Een man heeft bezwaar gemaakt tegen de aanslagen IB/PVV voor de jaren 2017 en 2018. Tijdens een mediationtraject komen de man en de Belastingdienst tot een vaststellingsovereenkomst (VSO) om de geschillen op te lossen. De VSO is op 24 december 2021 ondertekend en omvat afspraken over de IB/PVV en de ZVW voor de jaren 2017 tot en met 2021 over de persoonsgebonden aftrek voor specifieke zorgkosten en giften.
Het geschil
De man stelt bij het hof dat hij heeft gedwaald over de in aanmerking te nemen persoonsgebonden aftrek voor specifieke zorgkosten en verzoekt het hof de VSO voor dit onderdeel te vernietigen. Volgens de man heeft de inspecteur zijn e-mail van 25 november 2021, genegeerd. In deze e-mail heeft de man een gecorrigeerd overzicht van zorgkosten gegeven.

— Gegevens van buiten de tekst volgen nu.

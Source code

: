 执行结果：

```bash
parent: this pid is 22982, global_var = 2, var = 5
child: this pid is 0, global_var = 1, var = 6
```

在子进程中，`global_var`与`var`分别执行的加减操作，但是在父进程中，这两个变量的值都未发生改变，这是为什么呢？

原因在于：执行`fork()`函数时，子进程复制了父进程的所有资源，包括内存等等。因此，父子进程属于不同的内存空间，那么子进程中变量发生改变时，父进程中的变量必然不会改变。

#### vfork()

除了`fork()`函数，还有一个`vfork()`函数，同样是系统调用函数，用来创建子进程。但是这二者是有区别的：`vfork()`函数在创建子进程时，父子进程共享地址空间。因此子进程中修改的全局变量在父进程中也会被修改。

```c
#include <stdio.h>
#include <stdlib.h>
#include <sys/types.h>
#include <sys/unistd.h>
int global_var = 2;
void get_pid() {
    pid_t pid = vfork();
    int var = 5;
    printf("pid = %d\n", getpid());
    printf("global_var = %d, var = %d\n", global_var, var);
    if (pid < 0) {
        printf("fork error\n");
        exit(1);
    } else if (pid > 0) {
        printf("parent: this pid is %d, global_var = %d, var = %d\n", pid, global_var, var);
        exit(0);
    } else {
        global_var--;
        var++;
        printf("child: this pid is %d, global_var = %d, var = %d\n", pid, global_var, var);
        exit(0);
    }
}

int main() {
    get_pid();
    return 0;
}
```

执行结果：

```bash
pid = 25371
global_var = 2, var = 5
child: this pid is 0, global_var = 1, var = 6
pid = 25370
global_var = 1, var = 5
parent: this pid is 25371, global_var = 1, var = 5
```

Beroep op dwaling slaagt niet
Hof Arnhem-Leeuwarden oordeelt dat het beroep op dwaling niet slaagt. Volgens het hof heeft de man voldoende gelegenheid gehad om de VSO te controleren en te bespreken met zijn adviseur. De VSO is duidelijk en de man heeft de overeenkomst vrijwillig ondertekend. Het hof ziet geen aanknopingspunten voor de stelling dat de inspecteur de belanghebbende zou hebben misleid. Bovendien zou vernietiging leiden tot vernietiging van de hele VSO en niet alleen voor het gedeelte dat betrekking heeft op de specifieke zorgkosten.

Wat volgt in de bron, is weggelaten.